So we talked about five dangers, but there's also five key attributes of a successful Bridge Talk™, and the first one's called effective ambiguity. When someone asks, "What do you do?" If things are a little ambiguous, so effective ambiguity, it can really work for you. It helps us avoid stereotypes and putting ourselves in a bucket, and we want to create a category of discussion but without exactly narrowing down exactly where you are and what you're doing because you're trying to create some dialogue. So ineffective ambiguity, it doesn't tell anybody anything useful at all so we want to avoid that but effective ambiguity gives them enough to know that you're relevant and keeps them engaged in the conversation.

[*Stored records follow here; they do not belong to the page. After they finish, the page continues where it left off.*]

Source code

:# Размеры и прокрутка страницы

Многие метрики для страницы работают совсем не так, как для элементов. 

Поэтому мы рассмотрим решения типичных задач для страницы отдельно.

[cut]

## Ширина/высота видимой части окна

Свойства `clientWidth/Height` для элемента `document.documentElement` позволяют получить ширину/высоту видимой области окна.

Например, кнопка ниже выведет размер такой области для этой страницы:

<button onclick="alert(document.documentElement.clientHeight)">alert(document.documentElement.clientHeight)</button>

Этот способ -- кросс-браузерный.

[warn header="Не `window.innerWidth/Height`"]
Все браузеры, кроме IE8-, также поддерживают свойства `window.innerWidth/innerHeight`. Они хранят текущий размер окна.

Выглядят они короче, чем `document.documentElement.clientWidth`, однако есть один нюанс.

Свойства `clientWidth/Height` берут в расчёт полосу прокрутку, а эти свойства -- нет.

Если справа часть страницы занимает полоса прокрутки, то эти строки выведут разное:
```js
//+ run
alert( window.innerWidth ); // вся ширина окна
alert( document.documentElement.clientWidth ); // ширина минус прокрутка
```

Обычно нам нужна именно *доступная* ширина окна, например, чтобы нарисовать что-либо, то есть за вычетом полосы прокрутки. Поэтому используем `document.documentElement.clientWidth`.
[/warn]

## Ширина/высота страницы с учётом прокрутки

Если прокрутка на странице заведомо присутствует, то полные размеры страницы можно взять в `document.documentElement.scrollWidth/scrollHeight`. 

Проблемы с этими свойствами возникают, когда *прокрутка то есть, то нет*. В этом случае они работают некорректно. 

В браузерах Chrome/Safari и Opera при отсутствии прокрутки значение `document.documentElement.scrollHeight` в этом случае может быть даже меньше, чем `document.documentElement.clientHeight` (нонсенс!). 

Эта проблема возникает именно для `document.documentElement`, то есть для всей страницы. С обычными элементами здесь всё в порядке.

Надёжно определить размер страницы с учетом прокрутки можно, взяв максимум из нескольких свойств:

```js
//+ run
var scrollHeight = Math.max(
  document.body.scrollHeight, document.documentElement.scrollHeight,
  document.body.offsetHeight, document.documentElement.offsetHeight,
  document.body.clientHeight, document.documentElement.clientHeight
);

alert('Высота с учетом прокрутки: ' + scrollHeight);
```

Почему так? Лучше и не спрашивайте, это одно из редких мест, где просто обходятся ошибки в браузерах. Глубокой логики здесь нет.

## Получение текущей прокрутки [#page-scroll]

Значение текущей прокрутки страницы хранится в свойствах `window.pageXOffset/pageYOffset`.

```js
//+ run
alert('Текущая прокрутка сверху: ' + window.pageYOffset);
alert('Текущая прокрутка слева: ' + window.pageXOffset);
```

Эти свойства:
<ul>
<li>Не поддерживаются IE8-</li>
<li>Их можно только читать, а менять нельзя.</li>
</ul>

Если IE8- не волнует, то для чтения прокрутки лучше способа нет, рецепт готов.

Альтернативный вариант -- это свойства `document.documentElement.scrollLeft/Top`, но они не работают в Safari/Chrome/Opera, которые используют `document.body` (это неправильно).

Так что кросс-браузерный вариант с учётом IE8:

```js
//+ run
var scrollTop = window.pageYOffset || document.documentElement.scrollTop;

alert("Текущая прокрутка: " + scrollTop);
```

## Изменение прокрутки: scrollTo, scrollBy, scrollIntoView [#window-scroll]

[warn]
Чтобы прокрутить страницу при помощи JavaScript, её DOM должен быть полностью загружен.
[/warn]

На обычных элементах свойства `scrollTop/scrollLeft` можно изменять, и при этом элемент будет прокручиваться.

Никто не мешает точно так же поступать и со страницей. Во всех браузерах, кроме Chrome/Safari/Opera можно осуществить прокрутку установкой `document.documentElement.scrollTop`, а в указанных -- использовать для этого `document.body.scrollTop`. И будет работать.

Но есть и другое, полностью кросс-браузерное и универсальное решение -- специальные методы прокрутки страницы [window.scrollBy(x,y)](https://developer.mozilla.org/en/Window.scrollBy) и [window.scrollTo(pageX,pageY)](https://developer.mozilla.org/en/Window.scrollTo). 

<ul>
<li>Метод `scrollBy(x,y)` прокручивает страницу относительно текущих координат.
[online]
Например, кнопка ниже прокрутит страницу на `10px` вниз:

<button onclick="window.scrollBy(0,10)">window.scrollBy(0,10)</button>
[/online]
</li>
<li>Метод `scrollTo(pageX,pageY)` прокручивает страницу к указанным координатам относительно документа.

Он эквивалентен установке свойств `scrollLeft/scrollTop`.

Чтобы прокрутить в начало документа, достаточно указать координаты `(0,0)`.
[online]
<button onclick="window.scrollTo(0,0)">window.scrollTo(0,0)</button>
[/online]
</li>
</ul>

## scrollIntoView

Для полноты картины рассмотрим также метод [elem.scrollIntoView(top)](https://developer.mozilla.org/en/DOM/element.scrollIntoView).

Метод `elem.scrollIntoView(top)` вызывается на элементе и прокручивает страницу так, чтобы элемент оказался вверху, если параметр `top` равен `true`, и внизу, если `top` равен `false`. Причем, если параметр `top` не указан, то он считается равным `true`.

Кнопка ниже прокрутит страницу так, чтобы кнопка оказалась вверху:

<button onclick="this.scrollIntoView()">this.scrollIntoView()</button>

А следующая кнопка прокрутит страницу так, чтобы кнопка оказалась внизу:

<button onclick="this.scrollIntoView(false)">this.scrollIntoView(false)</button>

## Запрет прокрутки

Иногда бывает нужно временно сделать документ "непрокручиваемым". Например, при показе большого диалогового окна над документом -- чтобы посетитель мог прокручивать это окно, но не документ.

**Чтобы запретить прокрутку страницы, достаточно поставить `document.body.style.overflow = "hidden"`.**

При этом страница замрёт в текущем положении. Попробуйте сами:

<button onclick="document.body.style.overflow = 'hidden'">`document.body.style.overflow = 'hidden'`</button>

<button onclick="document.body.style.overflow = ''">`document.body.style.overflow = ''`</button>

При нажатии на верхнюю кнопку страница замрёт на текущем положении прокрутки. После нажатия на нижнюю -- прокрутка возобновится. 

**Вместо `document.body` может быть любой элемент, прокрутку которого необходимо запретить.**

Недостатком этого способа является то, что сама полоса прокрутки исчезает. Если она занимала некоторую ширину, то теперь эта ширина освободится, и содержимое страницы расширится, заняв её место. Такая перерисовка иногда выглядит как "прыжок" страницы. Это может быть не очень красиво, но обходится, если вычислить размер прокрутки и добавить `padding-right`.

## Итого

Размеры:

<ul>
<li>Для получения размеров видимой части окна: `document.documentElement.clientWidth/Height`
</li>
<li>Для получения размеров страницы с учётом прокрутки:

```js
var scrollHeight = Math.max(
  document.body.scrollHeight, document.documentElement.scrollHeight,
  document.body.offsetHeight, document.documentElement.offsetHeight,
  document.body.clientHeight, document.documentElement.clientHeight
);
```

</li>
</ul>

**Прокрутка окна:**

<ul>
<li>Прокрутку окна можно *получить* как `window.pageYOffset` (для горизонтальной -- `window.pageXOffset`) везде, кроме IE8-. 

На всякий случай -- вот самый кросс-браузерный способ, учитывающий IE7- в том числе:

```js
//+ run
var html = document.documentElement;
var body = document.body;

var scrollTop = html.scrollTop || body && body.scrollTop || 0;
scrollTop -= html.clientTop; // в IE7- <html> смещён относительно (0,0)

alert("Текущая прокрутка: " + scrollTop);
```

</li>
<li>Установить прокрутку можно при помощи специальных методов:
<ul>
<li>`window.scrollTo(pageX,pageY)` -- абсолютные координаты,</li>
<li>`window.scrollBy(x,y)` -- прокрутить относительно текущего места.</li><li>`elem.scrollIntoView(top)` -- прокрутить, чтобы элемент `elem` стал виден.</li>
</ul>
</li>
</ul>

The second is stereotypes. We talked about it earlier, but don't give your title. You're not going to say that you're a Financial Services Advisor. You're not going to say, "I'm an insurance person or an investment person." You're going to stay away from stereotypes because the reference point they have is probably flawed. Not always, but probably.

The third is, it should be conversational so whatever you're going to say next, it needs to sound conversational. And there's a simple three point test for it so, can I say it successfully in these three environments? So could I say my Bridge Talk™ in a restaurant or a pub? Someone walks over to you and says, "So, what do you do?" And you say, "Oh, I do this." Right? So, can you do it there?

The second is, could you answer it in some sort of house of worship? You're sitting there and someone says, "By the way, what do you do?" And you say, "I do this," and they go, "Oh, okay, good." So could you do it there?

And the third is, could you do it from a stage? Could you step out onto a stage with a thousand people in front of you and use the exact same words with that group as well? If you can handle all three of these, then you know you've got it. If you're using words like, "Develop proprietary solutions to optimize and enhance people's opportunities for greater whatever," it ain't conversational, it's marketing. Your Bridge Talk™ wants to be in real language, words that you and your potential client would use day in and day out. You do not have to sound clever here. You need to sound clear.

The fourth thing it should do is create permission, and if they haven't said, "Tell me more," or, "What do you mean by that?" at the end, you don't have permission, but if your Bridge Talk™ is structured well, and you're in front of the right niche, it does.

And the fifth one, it's about creating interest, not education. You're not trying to teach them the industry, teach them your word, teach them a specific domain or discipline that you have, you simply want to generate some interest. Your goal is to answer decision one, and that's agree to meet. Our goal at the end of this is that they do have some interest and they say, "Well, tell me more," and we can talk a little bit more about it. And if they're still interested, you ask, "Why don't you come back to the office? Or why don't we line up a time to sit down?" And now we've agreed to meet. We get to decision one.

So where are we going to go next? It's to the actual structure of the Bridge Talk™ but remember, the five key attributes of a successful Bridge Talk™: effective ambiguity, no stereotypes, conversational, creates permission, and it's interest, not education.